> **Problem to work on**: Below are lines of data; count those containing the word "surbrillance" and write nothing but the number.

> **Entries shown**:
-------

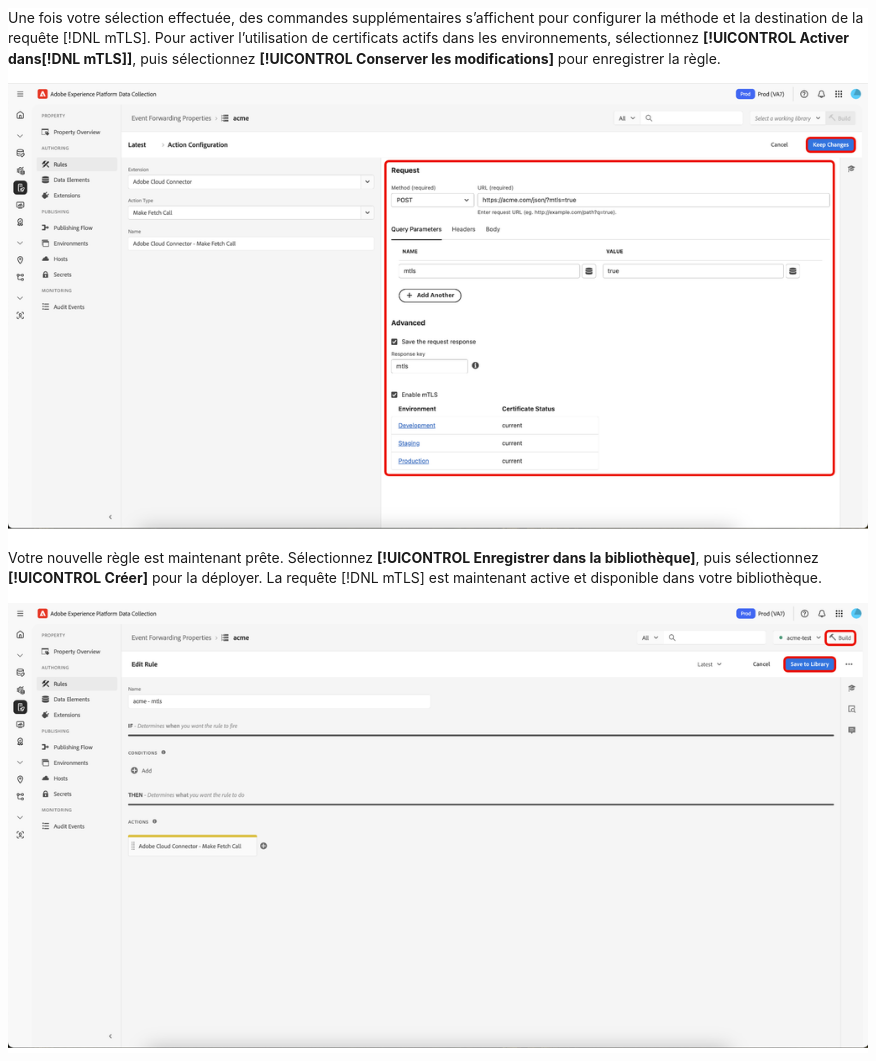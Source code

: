 Une fois votre sélection effectuée, des commandes supplémentaires s’affichent pour configurer la méthode et la destination de la requête [!DNL mTLS]. Pour activer l’utilisation de certificats actifs dans les environnements, sélectionnez **[!UICONTROL Activer dans[!DNL mTLS]]**, puis sélectionnez **[!UICONTROL Conserver les modifications]** pour enregistrer la règle.

![Vue des règles de propriété Transfert d’événement, avec les champs de contrôle supplémentaires et conserver les modifications en surbrillance.](../../../images/extensions/server/cloud-connector/save-rule.png)

Votre nouvelle règle est maintenant prête. Sélectionnez **[!UICONTROL Enregistrer dans la bibliothèque]**, puis sélectionnez **[!UICONTROL Créer]** pour la déployer. La requête [!DNL mTLS] est maintenant active et disponible dans votre bibliothèque.

![Règle de transfert d’événement avec l’option Enregistrer dans la bibliothèque et créer mise en surbrillance.](../../../images/extensions/server/cloud-connector/save-build.png)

-------

> **Solution to the problem**: 2